Core Architecture

Agentfield's distributed architecture with control plane and independent agent nodes

Core Architecture

Distributed control plane with independent agent nodes—infrastructure for autonomous software

Agentfield's architecture is designed around a simple principle: separate the boring infrastructure from the intelligent code.

The control plane handles orchestration, state management, identity, and observability—the infrastructure concerns that every production system needs. Agent nodes contain your business logic and AI—the code that makes decisions and takes actions.

This separation enables what monolithic frameworks can't: independent deployment, automatic coordination, and production-grade reliability.
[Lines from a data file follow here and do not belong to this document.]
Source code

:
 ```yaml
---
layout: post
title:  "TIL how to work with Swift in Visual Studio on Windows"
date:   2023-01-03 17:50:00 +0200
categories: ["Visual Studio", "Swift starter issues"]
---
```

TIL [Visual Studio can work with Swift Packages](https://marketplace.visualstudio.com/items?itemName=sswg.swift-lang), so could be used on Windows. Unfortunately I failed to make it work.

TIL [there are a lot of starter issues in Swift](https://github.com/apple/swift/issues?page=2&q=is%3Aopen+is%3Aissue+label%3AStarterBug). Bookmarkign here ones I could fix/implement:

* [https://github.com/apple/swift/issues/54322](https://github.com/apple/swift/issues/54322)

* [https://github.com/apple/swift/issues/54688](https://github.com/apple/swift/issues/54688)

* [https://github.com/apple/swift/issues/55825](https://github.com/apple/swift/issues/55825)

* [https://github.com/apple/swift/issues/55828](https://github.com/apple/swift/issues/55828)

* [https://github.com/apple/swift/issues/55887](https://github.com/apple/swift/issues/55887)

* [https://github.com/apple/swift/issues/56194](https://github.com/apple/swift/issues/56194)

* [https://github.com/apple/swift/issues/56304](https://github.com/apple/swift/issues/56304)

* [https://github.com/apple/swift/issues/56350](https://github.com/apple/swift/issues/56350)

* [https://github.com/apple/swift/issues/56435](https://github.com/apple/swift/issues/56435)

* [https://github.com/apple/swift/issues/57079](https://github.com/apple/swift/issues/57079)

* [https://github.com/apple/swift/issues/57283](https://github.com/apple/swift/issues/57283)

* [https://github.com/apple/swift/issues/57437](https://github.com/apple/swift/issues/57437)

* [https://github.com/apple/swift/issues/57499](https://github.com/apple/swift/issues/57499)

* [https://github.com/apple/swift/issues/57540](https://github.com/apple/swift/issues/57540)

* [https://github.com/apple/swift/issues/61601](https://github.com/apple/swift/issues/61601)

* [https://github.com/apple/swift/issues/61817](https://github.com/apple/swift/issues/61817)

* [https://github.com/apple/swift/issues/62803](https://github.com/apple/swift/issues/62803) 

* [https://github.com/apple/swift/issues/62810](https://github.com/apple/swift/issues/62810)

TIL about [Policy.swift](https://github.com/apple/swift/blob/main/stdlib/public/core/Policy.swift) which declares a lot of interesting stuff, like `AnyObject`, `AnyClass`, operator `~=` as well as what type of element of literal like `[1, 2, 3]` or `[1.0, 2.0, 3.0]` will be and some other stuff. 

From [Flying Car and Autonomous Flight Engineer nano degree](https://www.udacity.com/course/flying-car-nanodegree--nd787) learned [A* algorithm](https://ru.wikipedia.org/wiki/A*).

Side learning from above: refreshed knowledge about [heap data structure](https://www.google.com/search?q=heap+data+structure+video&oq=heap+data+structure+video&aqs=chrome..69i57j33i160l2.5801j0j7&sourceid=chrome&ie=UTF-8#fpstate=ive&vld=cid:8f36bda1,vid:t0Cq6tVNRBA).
Autonomous Software Systems DesignAutonomous Software Systems Design

Your existing software stack—clients, APIs, services, databases, and external integrations—connects to Agentfield's AI Backend through reasoning and action. The AI Backend handles the infrastructure layer (orchestration, identity, observability, async patterns, memory) while Agent Nodes execute your business logic: research, analysis, customer response, and more.

The Two-Layer Design

Control Plane: The Infrastructure Layer

Written in Go for performance and horizontal scalability. Stateless services that can scale independently. This is the "boring" layer—and boring is exactly what you want for infrastructure.

What it handles:

  • Request routing and service discovery
  • Workflow tracking and execution context
  • Memory management and synchronization
  • Digital identity (DIDs) and verifiable credentials (VCs)
  • Durable queues with backpressure controls
  • Webhook delivery and retries

Why Go:

  • Native concurrency for high-throughput request handling
  • Minimal memory footprint for cost-efficient scaling
  • Compile-time safety for infrastructure code
  • Battle-tested in production infrastructure (Kubernetes, Docker)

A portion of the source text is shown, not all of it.